The consortium held onto the property for five years, eventually deciding to exit the investment in 2005. By that time, the building had been refurbished and had an application for a restaurant on the top two floors submitted to Camden Council. About 20 percent of the space was vacant with the rest let to around 25 tenants, including the Higher Education Funding Council for England.

This is where the credit crunch and Centre Point coincided. The private equity real estate consortium sold the building to a fast-rising private property company from Norwich called Targetfollow, headed by entrepreneur Ardeshir Naghshine, which was busy riding the cheap debt wave.

Targetfollow added Centre Point to its burgeoning portfolio for £85 million and pursued plans to improve it. According to reports at the time, the company actually held back letting some of the empty floors because it thought it could do better than the £34 per square foot potential tenants were offering. Indeed, it believed that local evidence showed £40 per square foot could be achieved. Perhaps the most ambitious plank of the plan was to assess the potential for a second tower on a podium next to Centre Point, though that never materialised.

Unfortunately for Targetfollow, its investment did not have a happy ending. Despite protestations that he had secured £150 million of fresh capital, Naghshine found himself at the wrong end of a decision by lender Lloyds Banking Group to push the property company into administration. Lloyds reportedly was owed £700 million in total by the group.

The upshot was Centre Point came up for sale again this year, and a newly established private equity real estate-style firm bought the building last month. Almacantar – founded by Mike Hussey, the former London portfolio manager at Land Securities, and Neil Jones, the former chief executive for Continental Europe at Grosvenor Group – has made Centre Point its first acquisition.

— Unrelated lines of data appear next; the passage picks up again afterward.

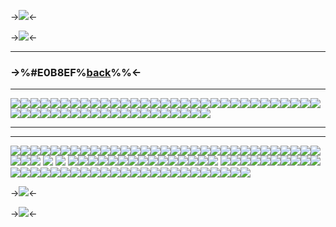 ->![](https://files.catbox.moe/hzlisr.png)<-

->![](https://files.catbox.moe/tato74.png)<-

***
### ->%#E0B8EF%[back](https://rentry.co/mikopixels)%%<-
***

![](https://files.catbox.moe/futia6.jpeg)![](https://files.catbox.moe/58lvcs.png)![](https://files.catbox.moe/1d8jcq.png)![](https://files.catbox.moe/yl83ep.png)![](https://files.catbox.moe/xoz78j.gif)![](https://files.catbox.moe/vm9b73.png)![](https://files.catbox.moe/tub2bz.png)![](https://files.catbox.moe/tvu5k0.gif)![](https://files.catbox.moe/2ogd9s.gif)![](https://files.catbox.moe/q4cads.gif)![](https://files.catbox.moe/jwnx44.png)![](https://files.catbox.moe/6fgia7.png)![](https://files.catbox.moe/sod4ng.gif)![](https://files.catbox.moe/0utfrs.gif)![](https://files.catbox.moe/6fgia7.png)![](https://files.catbox.moe/hw8ba3.gif)![](https://files.catbox.moe/mfgmyr.gif)![](https://files.catbox.moe/wjggqk.gif)![](https://files.catbox.moe/nrqgic.gif)![](https://files.catbox.moe/boy3o5.gif)![](https://files.catbox.moe/w0vbto.gif)![](https://files.catbox.moe/791aln.gif)![](https://files.catbox.moe/fcw7jr.gif)![](https://files.catbox.moe/pe9533.gif)![](https://files.catbox.moe/zlq2vl.gif)![](https://files.catbox.moe/6q41oy.gif)![](https://files.catbox.moe/3fjkir.gif)![](https://files.catbox.moe/dzkhpj.gif)![](https://files.catbox.moe/qg7bml.gif)![](https://files.catbox.moe/4wsl1z.gif)![](https://files.catbox.moe/36msu7.gif)![](https://files.catbox.moe/jab5e0.gif)![](https://files.catbox.moe/amz9jd.gif)![](https://files.catbox.moe/3j2fgb.gif)![](https://files.catbox.moe/wen2d5.gif)![](https://files.catbox.moe/28bktj.gif)![](https://files.catbox.moe/ke4k7i.gif)![](https://files.catbox.moe/yg1slz.gif)![](https://files.catbox.moe/vogpns.gif)![](https://files.catbox.moe/qxa6jn.gif)![](https://files.catbox.moe/iv2owg.gif)![](https://files.catbox.moe/r0s8rd.gif)![](https://files.catbox.moe/r0s8rd.gif)![](https://files.catbox.moe/slx13o.gif)![](https://files.catbox.moe/nf821z.gif)![](https://files.catbox.moe/a0veg8.gif)![](https://files.catbox.moe/pviovm.gif)![](https://files.catbox.moe/tv0nki.gif)![](https://files.catbox.moe/hnuj4q.gif)![](https://files.catbox.moe/6jx2tw.gif)![](https://files.catbox.moe/wnqama.gif)

***
***

![](https://files.catbox.moe/k7kog9.gif)![](https://files.catbox.moe/8lt86s.gif)![](https://files.catbox.moe/xeca50.gif)![](https://files.catbox.moe/qauwom.gif)![](https://files.catbox.moe/c76fwd.gif)![](https://files.catbox.moe/2rguo1.gif)![](https://files.catbox.moe/zz41vx.gif)![](https://files.catbox.moe/03lcs8.gif)![](https://files.catbox.moe/cjrsa9.gif)![](https://files.catbox.moe/z35yg8.gif)![](https://files.catbox.moe/sz5uzk.gif)![](https://files.catbox.moe/qd8427.gif)![](https://files.catbox.moe/mmiddh.gif)![](https://files.catbox.moe/7wezvw.gif)![](https://files.catbox.moe/3dnw9y.gif)![](https://files.catbox.moe/neyq12.gif)![](https://files.catbox.moe/tsdnbu.gif)![](https://files.catbox.moe/h0vtu2.gif)![](https://files.catbox.moe/lijz4i.gif)![](https://files.catbox.moe/lqp4xt.gif)![](https://files.catbox.moe/xeca50.gif)![](https://files.catbox.moe/67ynhz.gif)![](https://wilardo.crd.co/assets/images/gallery18/16fe8a22.gif?v=a363c8e1)![](https://files.catbox.moe/luh1kd.gif)![](https://files.catbox.moe/8lt86s.gif)![](https://files.catbox.moe/sz5uzk.gif)![](https://files.catbox.moe/03lcs8.gif)![](https://files.catbox.moe/slreum.gif)![](https://files.catbox.moe/a4ymhi.gif)![](https://files.catbox.moe/13fot8.gif)![](https://files.catbox.moe/3hmcoh.gif)![](https://files.catbox.moe/6kz8lw.gif)![](https://files.catbox.moe/oo94jh.gif)![](https://files.catbox.moe/ryn4g0.gif) ![](https://files.catbox.moe/274coi.gif) ![](https://files.catbox.moe/4xyrgh.gif) ![](https://files.catbox.moe/h94meq.gif)![](https://files.catbox.moe/5vn42q.gif)![](https://files.catbox.moe/zcdt9b.gif)![](https://files.catbox.moe/l6j9z0.gif)![](https://files.catbox.moe/0ajtli.gif)![](https://files.catbox.moe/x2bc9h.gif)![](https://files.catbox.moe/xv0vcn.gif)![](https://files.catbox.moe/3k39e3.gif)![](https://files.catbox.moe/0cxq2t.gif)![](https://files.catbox.moe/p4cb6p.gif)![](https://files.catbox.moe/tbvulv.gif)![](https://files.catbox.moe/bphyme.gif)![](https://files.catbox.moe/e0blb8.gif)![](https://files.catbox.moe/pu1y5m.gif)![](https://files.catbox.moe/cvju04.gif) ![](https://files.catbox.moe/jxkkf5.gif)![](https://files.catbox.moe/ai4m8d.gif)![](https://files.catbox.moe/cbw9yd.gif)![](https://files.catbox.moe/xhr45u.gif)![](https://files.catbox.moe/ektnyd.gif)![](https://files.catbox.moe/ugq8ee.gif)![](https://files.catbox.moe/u6jinp.gif)![](https://files.catbox.moe/kzi493.gif)![](https://files.catbox.moe/h4sbg3.gif)![](https://files.catbox.moe/ljiez1.gif)![](https://files.catbox.moe/m3tbly.gif)![](https://files.catbox.moe/dyoe18.gif)![](https://files.catbox.moe/2whasm.gif)![](https://files.catbox.moe/ud9qyc.gif)![](https://files.catbox.moe/3w3aho.gif)![](https://files.catbox.moe/2xwvws.gif)![](https://files.catbox.moe/bh7ei8.gif)![](https://files.catbox.moe/zefheb.gif)![](https://files.catbox.moe/ifuojn.gif)![](https://files.catbox.moe/3w3aho.gif)![](https://files.catbox.moe/uu3i2d.gif)![](https://files.catbox.moe/2xwvws.gif)![](https://files.catbox.moe/cu7yrq.gif)![](https://files.catbox.moe/gdj2yj.gif)![](https://files.catbox.moe/bh7ei8.gif)![](https://files.catbox.moe/13fot8.gif)![](https://files.catbox.moe/0cxq2t.gif)![](https://files.catbox.moe/l6j9z0.gif)![](https://files.catbox.moe/8lt86s.gif)![](https://files.catbox.moe/slreum.gif)![](https://files.catbox.moe/x1wgjf.gif)![](https://files.catbox.moe/brwh26.gif)![](https://files.catbox.moe/ip3ly6.gif)![](https://files.catbox.moe/yyphbj.gif)

->![](https://files.catbox.moe/0yudne.png)<-

->![](https://files.catbox.moe/3yukz7.png)<-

Established in February 2010, Almacantar reportedly has raised €150 million in equity from investors. Some €100 million of that is said to be from EXOR, the investment vehicle of the Agnelli family, which owns a 72 percent stake in property services firm Cushman & Wakefield.

In other words, Center Point is now owned by a private equity real estate company utilising an investment club structure. That is a real sign of the times.